Whether or not mobile phones make life in the countryside simpler, and therefore help sustain its restorative benefits, they do offer familiarity. They provide the opportunity for sociability. They offer a further potential for walking with someone. There’s comfort and safety in virtual numbers. Smartphones also have the potential to enhance curiosity and fascination by virtue of all that information at our fingertips. They are part of what it is to occupy a world both familiar and strange, that’s sociable, linguistically rich and stacked to the gunnels with information. Read more about curiosity here …
Bibliography
- Buschauer, Regine, and Katharine S. Willis. 2013. Locative Media: Multidisciplinary Perspectives on Media and Locality. Bielefeld, Germany: Transcript Verlag
- Ulrich, R.S., R.F. Simons, B.D. Losito, E. Fiorito, M.A. Miles, and M. Zelson. 1991. Stress recovery during exposure to natural and urban environments. Journal of Environmental Psychology, (11)201–230.
- Willis, Katharine S., Kenton O’Hara, Thierry Giles, and Mike Marianek. 2010. Sharing knowledge about places as community building. In K. S. Willis, G. Roussos, K. Chorianopoulos, and M. Struppek (eds.), Shared Encounters: 291-308. London: Springer-Verlag.
Notes
- Also see blog posts Humanities in the wild, Wet and wild, The benefits of walking, In meditative mood, A nation addicted to smartphones, The brain in the city, Gathered round the hearth, and Soft fascination.

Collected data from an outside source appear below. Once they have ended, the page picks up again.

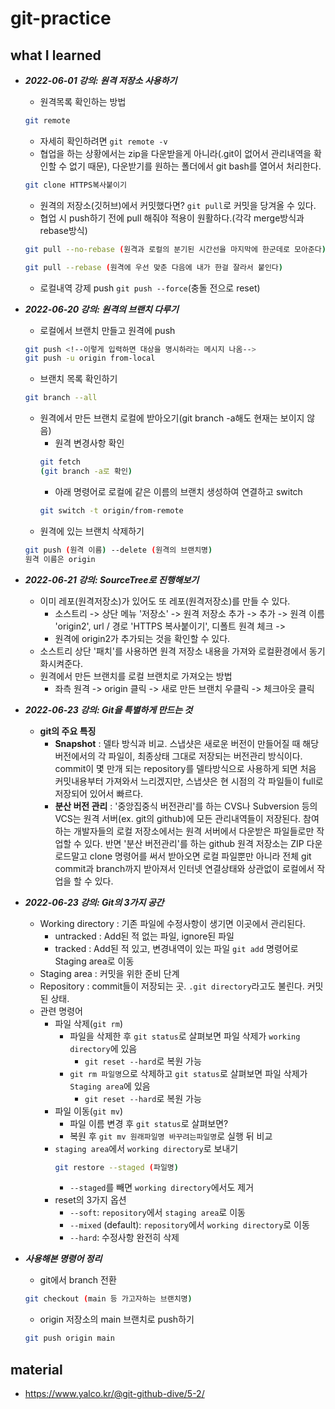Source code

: # git-practice
## what I learned
- ***2022-06-01 강의: 원격 저장소 사용하기***
    - 원격목록 확인하는 방법
    ```bash
    git remote
    ```
    - 자세히 확인하려면 `git remote -v`
    - 협업을 하는 상황에서는 zip을 다운받을게 아니라(.git이 없어서 관리내역을 확인할 수 없기 때문), 다운받기를 원하는 폴더에서 git bash를 열어서 처리한다.
    ```bash
    git clone HTTPS복사붙이기
    ```
    - 원격의 저장소(깃허브)에서 커밋했다면? `git pull`로 커밋을 당겨올 수 있다.
    - 협업 시 push하기 전에 pull 해줘야 적용이 원활하다.(각각 merge방식과 rebase방식)
    ```bash
    git pull --no-rebase (원격과 로컬의 분기된 시간선을 마지막에 한군데로 모아준다)
    ```
    ```bash
    git pull --rebase (원격에 우선 맞춘 다음에 내가 한걸 잘라서 붙인다)
    ```
    - 로컬내역 강제 push `git push --force`(충돌 전으로 reset)
- ***2022-06-20 강의: 원격의 브랜치 다루기***
    - 로컬에서 브랜치 만들고 원격에 push
    ```bash
    git push <!--이렇게 입력하면 대상을 명시하라는 메시지 나옴-->
    git push -u origin from-local
    ```
    - 브랜치 목록 확인하기
    ```bash
    git branch --all
    ```
    - 원격에서 만든 브랜치 로컬에 받아오기(git branch -a해도 현재는 보이지 않음)
        - 원격 변경사항 확인
        ```bash
        git fetch
        (git branch -a로 확인)
        ```
        - 아래 명령어로 로컬에 같은 이름의 브랜치 생성하여 연결하고 switch
        ```bash
        git switch -t origin/from-remote
        ```
    - 원격에 있는 브랜치 삭제하기
    ```bash
    git push (원격 이름) --delete (원격의 브랜치명)
    원격 이름은 origin
    ```
- ***2022-06-21 강의: SourceTree로 진행해보기***
    - 이미 레포(원격저장소)가 있어도 또 레포(원격저장소)를 만들 수 있다.
        - 소스트리 -> 상단 메뉴 '저장소' -> 원격 저장소 추가 -> 추가 -> 원격 이름 'origin2', url / 경로 'HTTPS 복사붙이기', 디폴트 원격 체크 ->
        - 원격에 origin2가 추가되는 것을 확인할 수 있다.
    - 소스트리 상단 '패치'를 사용하면 원격 저장소 내용을 가져와 로컬환경에서 동기화시켜준다.
    - 원격에서 만든 브랜치를 로컬 브랜치로 가져오는 방법
        - 좌측 원격 -> origin 클릭 -> 새로 만든 브랜치 우클릭 -> 체크아웃 클릭
- ***2022-06-23 강의: Git을 특별하게 만드는 것***
    - **git의 주요 특징**
        - **Snapshot** : 델타 방식과 비교. 스냅샷은 새로운 버전이 만들어질 때 해당 버전에서의 각 파일이, 최종상태 그대로 저장되는 버전관리 방식이다. commit이 몇 만개 되는 repository를 델타방식으로 사용하게 되면 처음 커밋내용부터 가져와서 느리겠지만, 스냅샷은 현 시점의 각 파일들이 full로 저장되어 있어서 빠르다.
        - **분산 버전 관리** : '중앙집중식 버전관리'를 하는 CVS나 Subversion 등의 VCS는 원격 서버(ex. git의 github)에 모든 관리내역들이 저장된다. 참여하는 개발자들의 로컬 저장소에서는 원격 서버에서 다운받은 파일들로만 작업할 수 있다. 반면 '분산 버전관리'를 하는 github 원격 저장소는 ZIP 다운로드말고 clone 명령어를 써서 받아오면 로컬 파일뿐만 아니라 전체 git commit과 branch까지 받아져서 인터넷 연결상태와 상관없이 로컬에서 작업을 할 수 있다.
- ***2022-06-23 강의: Git의 3가지 공간***
    - Working directory : 기존 파일에 수정사항이 생기면 이곳에서 관리된다.
        - untracked : Add된 적 없는 파일, ignore된 파일
        - tracked : Add된 적 있고, 변경내역이 있는 파일
        `git add` 명령어로 Staging area로 이동
    - Staging area : 커밋을 위한 준비 단계
    - Repository : commit들이 저장되는 곳. `.git directory`라고도 불린다. 커밋된 상태.
    - 관련 명령어
        - 파일 삭제(`git rm`)
            - 파일을 삭제한 후 `git status`로 살펴보면 파일 삭제가 `working directory`에 있음
                - `git reset --hard`로 복원 가능
            - `git rm 파일명`으로 삭제하고 `git status`로 살펴보면 파일 삭제가 `Staging area`에 있음
                - `git reset --hard`로 복원 가능
        - 파일 이동(`git mv`)
            - 파일 이름 변경 후 `git status`로 살펴보면?
            - 복원 후 `git mv 원래파일명 바꾸려는파일명`로 실행 뒤 비교
        - `staging area`에서 `working directory`로 보내기
            ```bash
            git restore --staged (파일명)
            ```
            - `--staged`를 빼면 `working directory`에서도 제거
        - reset의 3가지 옵션
            - `--soft`: `repository`에서 `staging area`로 이동
            - `--mixed` (default): `repository`에서 `working directory`로 이동
            - `--hard`: 수정사항 완전히 삭제

- ***사용해본 명령어 정리***
    - git에서 branch 전환
    ```bash
    git checkout (main 등 가고자하는 브랜치명)
    ```
    - origin 저장소의 main 브랜치로 push하기
    ```bash
    git push origin main
    ```
## material 
- https://www.yalco.kr/@git-github-dive/5-2/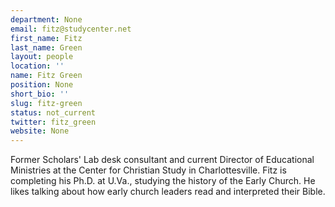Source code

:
 ```yaml
---
department: None
email: fitz@studycenter.net
first_name: Fitz
last_name: Green
layout: people
location: ''
name: Fitz Green
position: None
short_bio: ''
slug: fitz-green
status: not_current
twitter: fitz_green
website: None
---
```


Former Scholars' Lab desk consultant and current Director of Educational Ministries at the Center for Christian Study in Charlottesville. Fitz is completing his Ph.D. at U.Va., studying the history of the Early Church. He likes talking about how early church leaders read and interpreted their Bible.
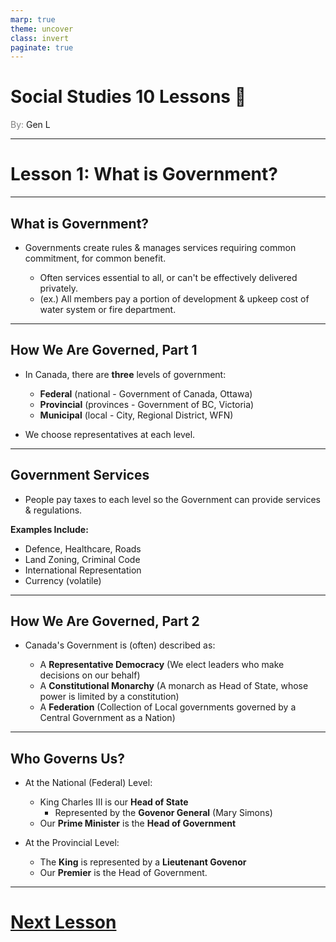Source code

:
 ```yaml
---
marp: true
theme: uncover
class: invert
paginate: true
---
```


# <!--fit-->Social Studies 10 Lessons :book:

<span style="color:grey">By:</span> Gen L

<!--_footer: In partnership with Hyperion University, 2023-->

---

# Lesson 1: What is Government?

---

## What is Government?

* Governments create rules & manages services requiring common commitment, for common benefit.

  * Often services essential to all, or can't be effectively delivered privately.
  * (ex.) All members pay a portion of development & upkeep cost of water system or fire department.

---

## How We Are Governed, Part 1

* In Canada, there are **three** levels of government:
    
    * **Federal** (national - Government of Canada, Ottawa)
    * **Provincial** (provinces  - Government of BC, Victoria)
    * **Municipal** (local - City, Regional District, WFN)

* We choose representatives at each level.

---

## Government Services

* People pay taxes to each level so the Government can provide services & regulations.

**Examples Include:**
    
* Defence, Healthcare, Roads
* Land Zoning, Criminal Code
* International Representation
* Currency (volatile)

---

## How We Are Governed, Part 2

* Canada's Government is (often) described as:

    * A **Representative Democracy** (We elect leaders who make decisions on our behalf)
    * A **Constitutional Monarchy** (A monarch as Head of State, whose power is limited by a constitution)
    * A **Federation** (Collection of Local governments governed by a Central Government as a Nation)

---

## Who Governs Us?

* At the National (Federal) Level:
    * King Charles III is our **Head of State**
        * Represented by the **Govenor General** (Mary Simons)
    * Our **Prime Minister** is the **Head of Government**

* At the Provincial Level:
    * The **King** is represented by a **Lieutenant Govenor**
    * Our **Premier** is the Head of Government.

---

# [Next Lesson <i class="fa-solid fa-circle-arrow-right"></i>](Lesson%202%20(The%20Legislative%20Branch).html) 

<link rel="stylesheet" href="https://cdnjs.cloudflare.com/ajax/libs/font-awesome/6.3.0/css/all.min.css">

- According to Larry Rosen, “If you are going to use nature as a restorative cure for technologically-induced brain overload, it is best to remove all technology from the scene” (p.206). Rosen, Larry D. 2012. iDisorder: Understanding Our Obsession with Technology and Overcoming its Hold on Us. New York: Palgrave MacMillan. I’ve used this quote before.
- See Willis et. al. on the sociable aspects of outdoor activities such as geocaching.